Qualitative examination for S. mansoni circulating cathodic Antigens(CCA)
All urine samples were tested for S. mansoni CCA using a commercially available point-of-care (POC-CCA) cassette test (Batch numbers 191031120, ICT INTERNATIONAL, Noordhoek, South Africa) performed at room temperature according to the manufacturer’s instructions on the day of the sample collection. Briefly, two drops of urine were added to the well of the testing cassette and allowed to absorb. The test results were read visually 20 minutes later. In cases when the control bands did not develop, the test was considered as invalid. Invalid tests were repeated using the same urine sample. Valid tests were scored as negative or positive. Trace (weak band) was also considered as positive (29). All the tests were read independently by two lab technicians, and in case of discordant results, the senior parasitologist examined it until an agreement was reached.

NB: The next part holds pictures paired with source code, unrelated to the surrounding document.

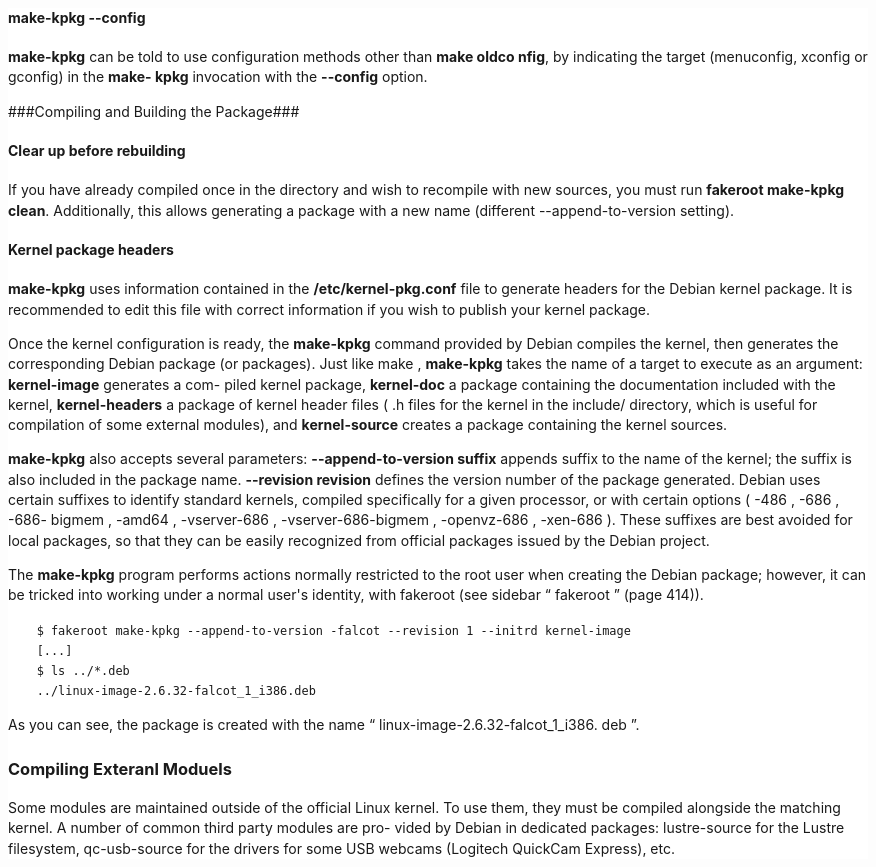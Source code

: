 #### make-kpkg --config ####
**make-kpkg** can be told to use configuration methods other than **make oldco
nfig**, by indicating the target (menuconfig, xconfig or gconfig) in the **make-
kpkg** invocation with the **--config** option.

###Compiling and Building the Package###

#### Clear up before rebuilding ####
If you have already compiled once in the directory and wish to recompile with
new sources, you must run **fakeroot make-kpkg clean**. Additionally, this
allows generating a package with a new name (different --append-to-version
setting).


#### Kernel package headers ####
**make-kpkg** uses information contained in the **/etc/kernel-pkg.conf** file to
generate headers for the Debian kernel package. It is recommended to edit
this file with correct information if you wish to publish your kernel package. 

Once the kernel configuration is ready, the **make-kpkg** command provided by Debian compiles
the kernel, then generates the corresponding Debian package (or packages). Just like make ,
**make-kpkg** takes the name of a target to execute as an argument: **kernel-image** generates a com-
piled kernel package, **kernel-doc** a package containing the documentation included with the
kernel, **kernel-headers** a package of kernel header files ( .h files for the kernel in the include/
directory, which is useful for compilation of some external modules), and **kernel-source** creates
a package containing the kernel sources.

**make-kpkg** also accepts several parameters: **--append-to-version suffix** appends suffix to the
name of the kernel; the suffix is also included in the package name. **--revision revision**  defines
the version number of the package generated. Debian uses certain suffixes to identify standard
kernels, compiled specifically for a given processor, or with certain options ( -486 , -686 , -686-
bigmem , -amd64 , -vserver-686 , -vserver-686-bigmem , -openvz-686 , -xen-686 ). These suffixes
are best avoided for local packages, so that they can be easily recognized from official packages
issued by the Debian project.

The **make-kpkg** program performs actions normally restricted to the root user when creating
the Debian package; however, it can be tricked into working under a normal user's identity,
with fakeroot (see sidebar “ fakeroot ” (page 414)).

        $ fakeroot make-kpkg --append-to-version -falcot --revision 1 --initrd kernel-image
        [...]
        $ ls ../*.deb
        ../linux-image-2.6.32-falcot_1_i386.deb
        
As you can see, the package is created with the name “ linux-image-2.6.32-falcot_1_i386.
deb ”.


### Compiling Exteranl Moduels ###
Some modules are maintained outside of the official Linux kernel. To use them, they must be
compiled alongside the matching kernel. A number of common third party modules are pro-
vided by Debian in dedicated packages: lustre-source for the Lustre filesystem, qc-usb-source for
the drivers for some USB webcams (Logitech QuickCam Express), etc.
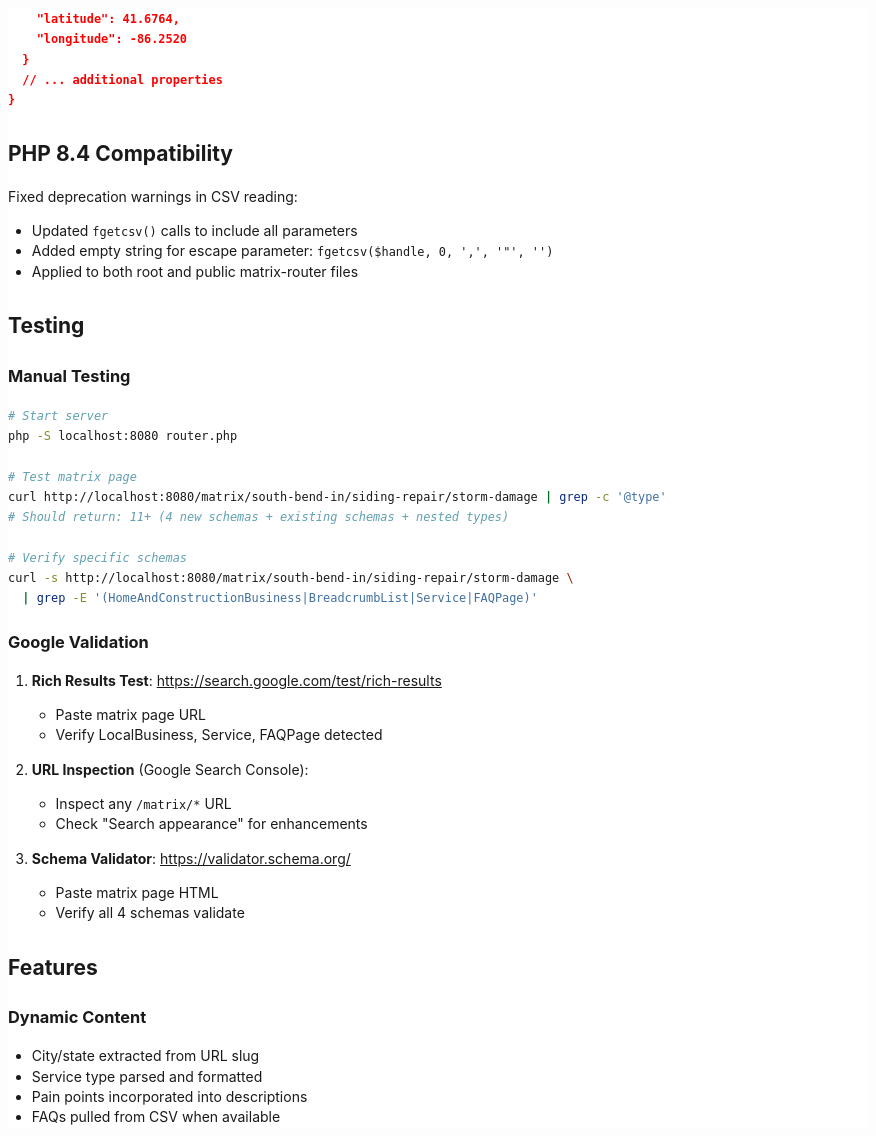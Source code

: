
 ```json
    "latitude": 41.6764,
    "longitude": -86.2520
  }
  // ... additional properties
}
```

## PHP 8.4 Compatibility

Fixed deprecation warnings in CSV reading:
- Updated `fgetcsv()` calls to include all parameters
- Added empty string for escape parameter: `fgetcsv($handle, 0, ',', '"', '')`
- Applied to both root and public matrix-router files

## Testing

### Manual Testing

```bash
# Start server
php -S localhost:8080 router.php

# Test matrix page
curl http://localhost:8080/matrix/south-bend-in/siding-repair/storm-damage | grep -c '@type'
# Should return: 11+ (4 new schemas + existing schemas + nested types)

# Verify specific schemas
curl -s http://localhost:8080/matrix/south-bend-in/siding-repair/storm-damage \
  | grep -E '(HomeAndConstructionBusiness|BreadcrumbList|Service|FAQPage)'
```

### Google Validation

1. **Rich Results Test**: https://search.google.com/test/rich-results
   - Paste matrix page URL
   - Verify LocalBusiness, Service, FAQPage detected

2. **URL Inspection** (Google Search Console):
   - Inspect any `/matrix/*` URL
   - Check "Search appearance" for enhancements

3. **Schema Validator**: https://validator.schema.org/
   - Paste matrix page HTML
   - Verify all 4 schemas validate

## Features

### Dynamic Content
- City/state extracted from URL slug
- Service type parsed and formatted
- Pain points incorporated into descriptions
- FAQs pulled from CSV when available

Urine centrifugation method
Briefly, 10 mL urine were centrifuged at 5,000 rpm for 5 minutes. Then, the supernatant was discarded and the pellet was plated, using a pipette, between slide and coverslip with lugol and read on 10x and 40x objectives. This method was used to check for S. haematobium infection.
This study was approved by the institutional ethical committee from Centre MURAZ (ref 2019-66/MS/SG/INSP/DG/CEI). Following an explanation of the purpose, the benefits and the possible risks of the study, written consent was obtained from PSAC’ parents/guardians. Children who were positive for S. mansoni were treated free of charge with praziquantel. All the information obtained from the PSAC and their parents was treated as private and confidential and the records were stored in a locked cabinet.
Data were double entered using Microsoft Excel 2013, then cleaned and analyzed with Stata 12 software (Stata Corp., College Station, Texas, USA).
S. mansoni infection was defined as any positive test result irrespective of the laboratory methods used. Pearson's chi-square test or Fisher's exact test was used to compare proportions between groups. Geometric means of intensity infection (GMI) and their 95% confidence intervals (95% CI) were estimated. Log-transformed means eggs count were compared between groups using parametric tests (Student or ANOVA) or nonparametric tests (Wilcoxon or Kruskal-Wallis), where appropriate. The Bonferroni test was used when the ANOVA test was statistically significant.
Potential risk factors for S. mansoni infection were screened through univariable logistic regressions when P-value < 0.2. Multivariable logistic regression model was built using a stepwise backward method by including in the model all independent variables of the univariable analysis with a P-value < 0.2. The results were presented with odds ratios (OR) and their 95% CI. Statistical significance was set for a P-value < 0.05.